DX12 Performance Discussion And Analysis Thread

BRiT · Jul 15, 2016

There's way too much noise in this Technical Thread. If you're not contributing to the technical signal, please stop contributing noise.

RecessionCone · Jul 15, 2016

SimBy said:
@CarstenS since you like marketing slides

https://twitter.com/Thracks/status/753986270729150464

Again. Asynchronous has NOTHING to do with concurrency. You can have a fully asynchronous interface that executes sequentially and gets no performance gain.

Supporting Asynchronous Compute, from a technical point of view, does not imply anything about performance improvements.

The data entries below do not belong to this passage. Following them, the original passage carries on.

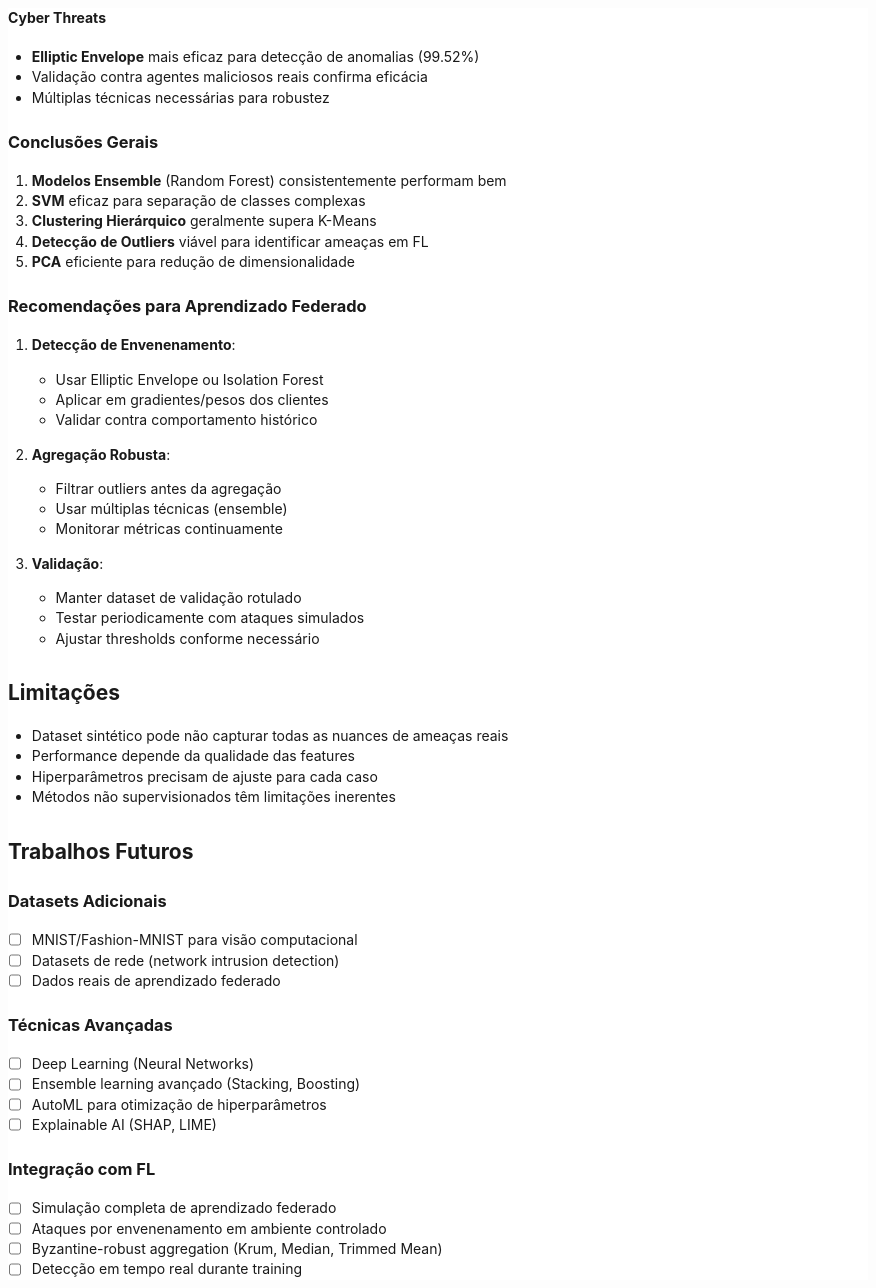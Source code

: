 #### Cyber Threats
- **Elliptic Envelope** mais eficaz para detecção de anomalias (99.52%)
- Validação contra agentes maliciosos reais confirma eficácia
- Múltiplas técnicas necessárias para robustez

### Conclusões Gerais

1. **Modelos Ensemble** (Random Forest) consistentemente performam bem
2. **SVM** eficaz para separação de classes complexas
3. **Clustering Hierárquico** geralmente supera K-Means
4. **Detecção de Outliers** viável para identificar ameaças em FL
5. **PCA** eficiente para redução de dimensionalidade

### Recomendações para Aprendizado Federado

1. **Detecção de Envenenamento**:
   - Usar Elliptic Envelope ou Isolation Forest
   - Aplicar em gradientes/pesos dos clientes
   - Validar contra comportamento histórico

2. **Agregação Robusta**:
   - Filtrar outliers antes da agregação
   - Usar múltiplas técnicas (ensemble)
   - Monitorar métricas continuamente

3. **Validação**:
   - Manter dataset de validação rotulado
   - Testar periodicamente com ataques simulados
   - Ajustar thresholds conforme necessário

## Limitações

- Dataset sintético pode não capturar todas as nuances de ameaças reais
- Performance depende da qualidade das features
- Hiperparâmetros precisam de ajuste para cada caso
- Métodos não supervisionados têm limitações inerentes

## Trabalhos Futuros

### Datasets Adicionais
- [ ] MNIST/Fashion-MNIST para visão computacional
- [ ] Datasets de rede (network intrusion detection)
- [ ] Dados reais de aprendizado federado

### Técnicas Avançadas
- [ ] Deep Learning (Neural Networks)
- [ ] Ensemble learning avançado (Stacking, Boosting)
- [ ] AutoML para otimização de hiperparâmetros
- [ ] Explainable AI (SHAP, LIME)

### Integração com FL
- [ ] Simulação completa de aprendizado federado
- [ ] Ataques por envenenamento em ambiente controlado
- [ ] Byzantine-robust aggregation (Krum, Median, Trimmed Mean)
- [ ] Detecção em tempo real durante training
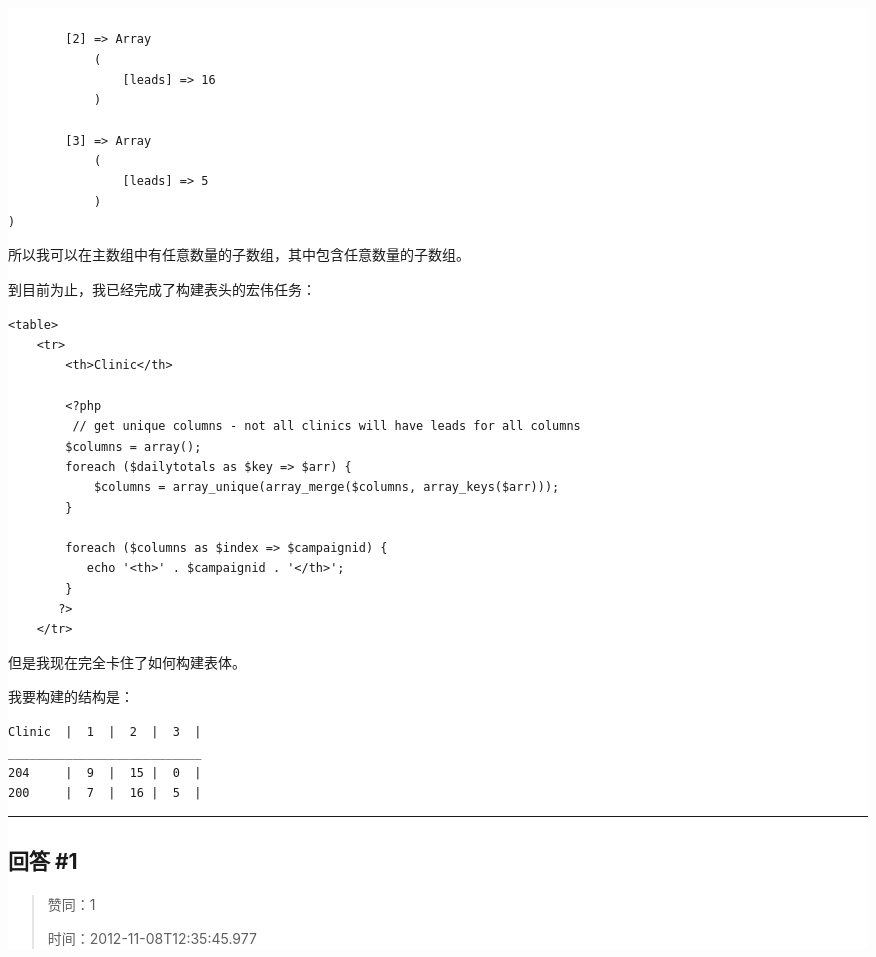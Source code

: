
```

        [2] => Array
            (
                [leads] => 16
            )

        [3] => Array
            (
                [leads] => 5
            )
) 
```

所以我可以在主数组中有任意数量的子数组，其中包含任意数量的子数组。

到目前为止，我已经完成了构建表头的宏伟任务：

```
<table>
    <tr>
        <th>Clinic</th>

        <?php
         // get unique columns - not all clinics will have leads for all columns
        $columns = array();
        foreach ($dailytotals as $key => $arr) {
            $columns = array_unique(array_merge($columns, array_keys($arr)));
        }

        foreach ($columns as $index => $campaignid) {
           echo '<th>' . $campaignid . '</th>';
        }
       ?>
    </tr> 
```

但是我现在完全卡住了如何构建表体。

我要构建的结构是：

```
Clinic  |  1  |  2  |  3  |
___________________________
204     |  9  |  15 |  0  |
200     |  7  |  16 |  5  | 
```

* * *

## 回答 #1

> 赞同：1
> 
> 时间：2012-11-08T12:35:45.977
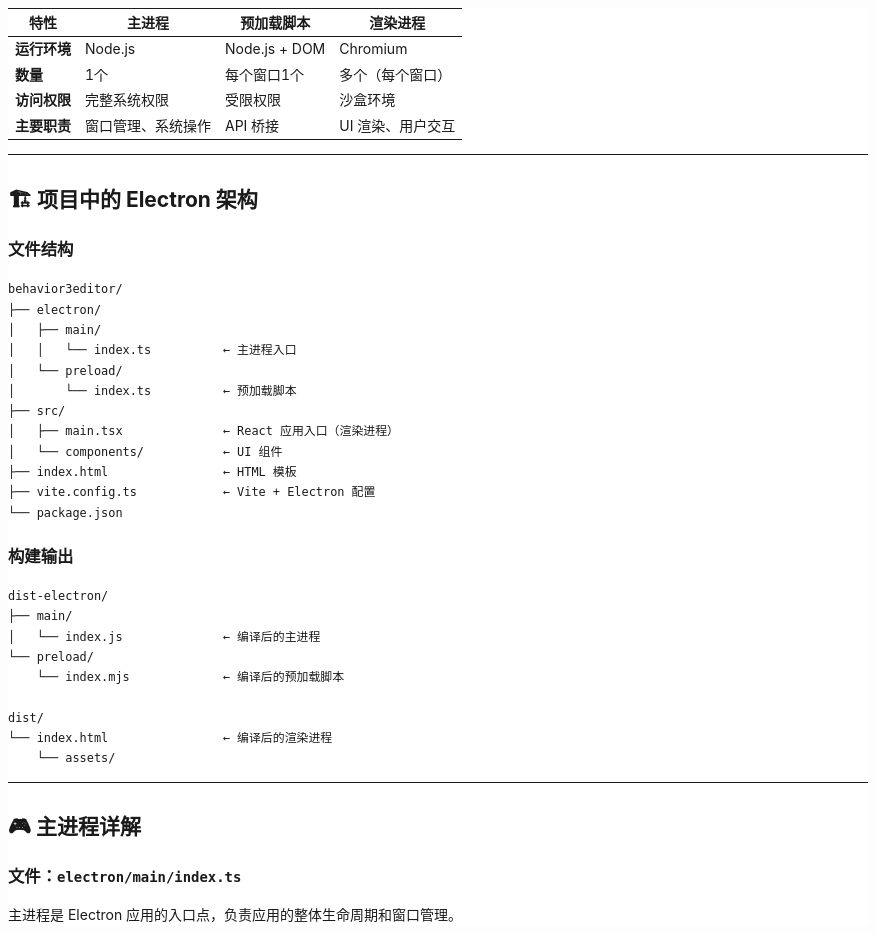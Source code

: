 | 特性 | 主进程 | 预加载脚本 | 渲染进程 |
|-----|--------|-----------|---------|
| **运行环境** | Node.js | Node.js + DOM | Chromium |
| **数量** | 1个 | 每个窗口1个 | 多个（每个窗口） |
| **访问权限** | 完整系统权限 | 受限权限 | 沙盒环境 |
| **主要职责** | 窗口管理、系统操作 | API 桥接 | UI 渲染、用户交互 |

---

## 🏗️ 项目中的 Electron 架构

### 文件结构

```
behavior3editor/
├── electron/
│   ├── main/
│   │   └── index.ts          ← 主进程入口
│   └── preload/
│       └── index.ts          ← 预加载脚本
├── src/
│   ├── main.tsx              ← React 应用入口（渲染进程）
│   └── components/           ← UI 组件
├── index.html                ← HTML 模板
├── vite.config.ts            ← Vite + Electron 配置
└── package.json
```

### 构建输出

```
dist-electron/
├── main/
│   └── index.js              ← 编译后的主进程
└── preload/
    └── index.mjs             ← 编译后的预加载脚本

dist/
└── index.html                ← 编译后的渲染进程
    └── assets/
```

---

## 🎮 主进程详解

### 文件：`electron/main/index.ts`

主进程是 Electron 应用的入口点，负责应用的整体生命周期和窗口管理。
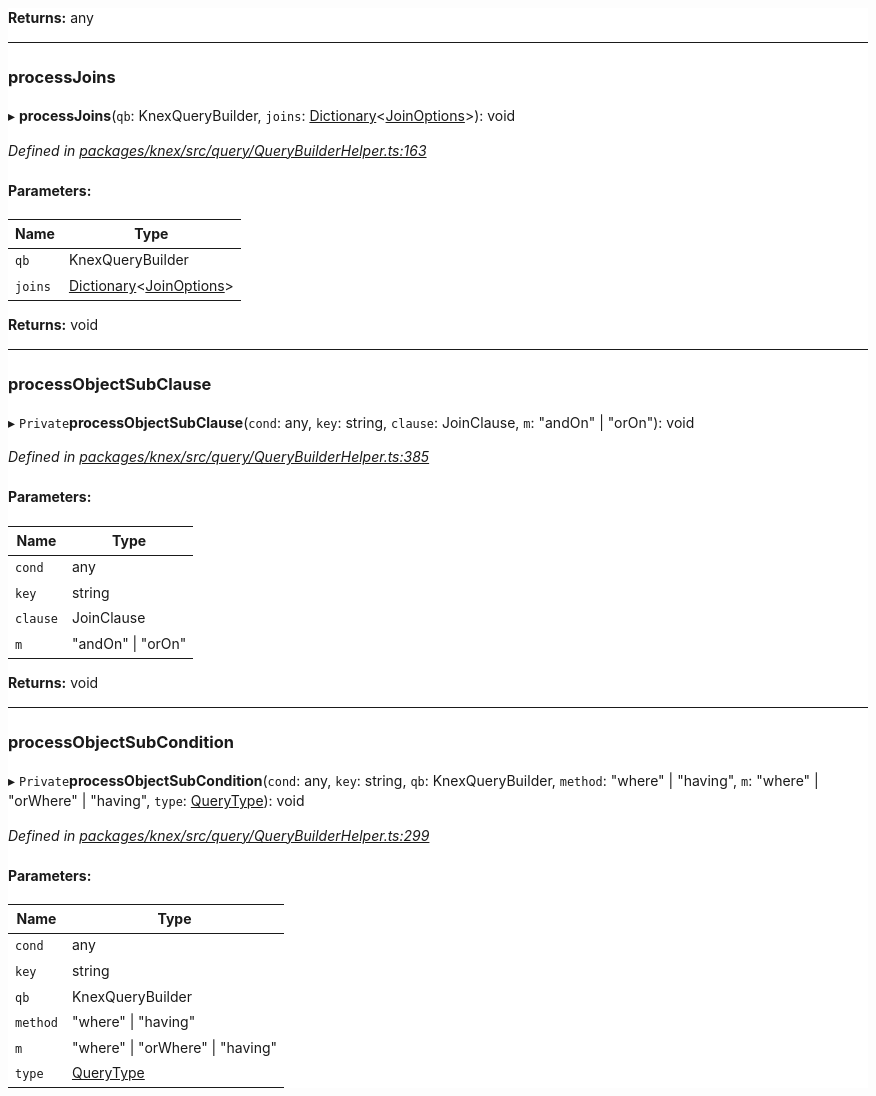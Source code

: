 **Returns:** any

___

### processJoins

▸ **processJoins**(`qb`: KnexQueryBuilder, `joins`: [Dictionary](../index.md#dictionary)&#60;[JoinOptions](../interfaces/joinoptions.md)>): void

*Defined in [packages/knex/src/query/QueryBuilderHelper.ts:163](https://github.com/mikro-orm/mikro-orm/blob/c7aaca40d/packages/knex/src/query/QueryBuilderHelper.ts#L163)*

#### Parameters:

Name | Type |
------ | ------ |
`qb` | KnexQueryBuilder |
`joins` | [Dictionary](../index.md#dictionary)&#60;[JoinOptions](../interfaces/joinoptions.md)> |

**Returns:** void

___

### processObjectSubClause

▸ `Private`**processObjectSubClause**(`cond`: any, `key`: string, `clause`: JoinClause, `m`: &#34;andOn&#34; \| &#34;orOn&#34;): void

*Defined in [packages/knex/src/query/QueryBuilderHelper.ts:385](https://github.com/mikro-orm/mikro-orm/blob/c7aaca40d/packages/knex/src/query/QueryBuilderHelper.ts#L385)*

#### Parameters:

Name | Type |
------ | ------ |
`cond` | any |
`key` | string |
`clause` | JoinClause |
`m` | &#34;andOn&#34; \| &#34;orOn&#34; |

**Returns:** void

___

### processObjectSubCondition

▸ `Private`**processObjectSubCondition**(`cond`: any, `key`: string, `qb`: KnexQueryBuilder, `method`: &#34;where&#34; \| &#34;having&#34;, `m`: &#34;where&#34; \| &#34;orWhere&#34; \| &#34;having&#34;, `type`: [QueryType](../enums/querytype.md)): void

*Defined in [packages/knex/src/query/QueryBuilderHelper.ts:299](https://github.com/mikro-orm/mikro-orm/blob/c7aaca40d/packages/knex/src/query/QueryBuilderHelper.ts#L299)*

#### Parameters:

Name | Type |
------ | ------ |
`cond` | any |
`key` | string |
`qb` | KnexQueryBuilder |
`method` | &#34;where&#34; \| &#34;having&#34; |
`m` | &#34;where&#34; \| &#34;orWhere&#34; \| &#34;having&#34; |
`type` | [QueryType](../enums/querytype.md) |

Would have been more useful if they had called it Concurrent Compute.

psurge · Jul 15, 2016

I don't think concurrency implies anything about performance improvements either (see e.g. https://blog.golang.org/concurrency-is-not-parallelism), so I'm not sure that's better (but I'm not a GPU programmer). "Parallel Compute and Graphics Shaders" maybe?

I vaguely recall posts saying that all modern GPUs can execute different graphics shaders on the same CU/SM/EU or whatever in parallel. If that's true and you stuck to using just graphics shaders, couldn't you increase HW utilization on all brands by running more than one in parallel? Asked another way, what is it about compute shaders that you cannot do from a graphics shader?

Ryan Smith · Jul 15, 2016

RecessionCone said:
Again. Asynchronous has NOTHING to do with concurrency. You can have a fully asynchronous interface that executes sequentially and gets no performance gain.

Supporting Asynchronous Compute, from a technical point of view, does not imply anything about performance improvements.

Would have been more useful if they had called it Concurrent Compute.

It hasn't been handled super well. And as press I'm still trying to do a better job of communicating concurrency vs. async, in part because of these misconceptions.

MDolenc · Jul 15, 2016

ieldra said:
This was my understanding as well, with Maxwell the partitioning was static at drawcall boundaries, but with a fixed latency pipeline I would expect it to be possible to develop a heuristic that at the very least doesn't lead to performance loss Why does MDolencs bench scale with 32 though, why 32?

32 is the amount of compute dispatches Maxwell/Pascal can keep track of at a time.

ieldra said:
MDolenc I am getting large variations with the async compute test, initially i thought it was because browser was open, so I closed it but still had problems. Appears sporadic lol.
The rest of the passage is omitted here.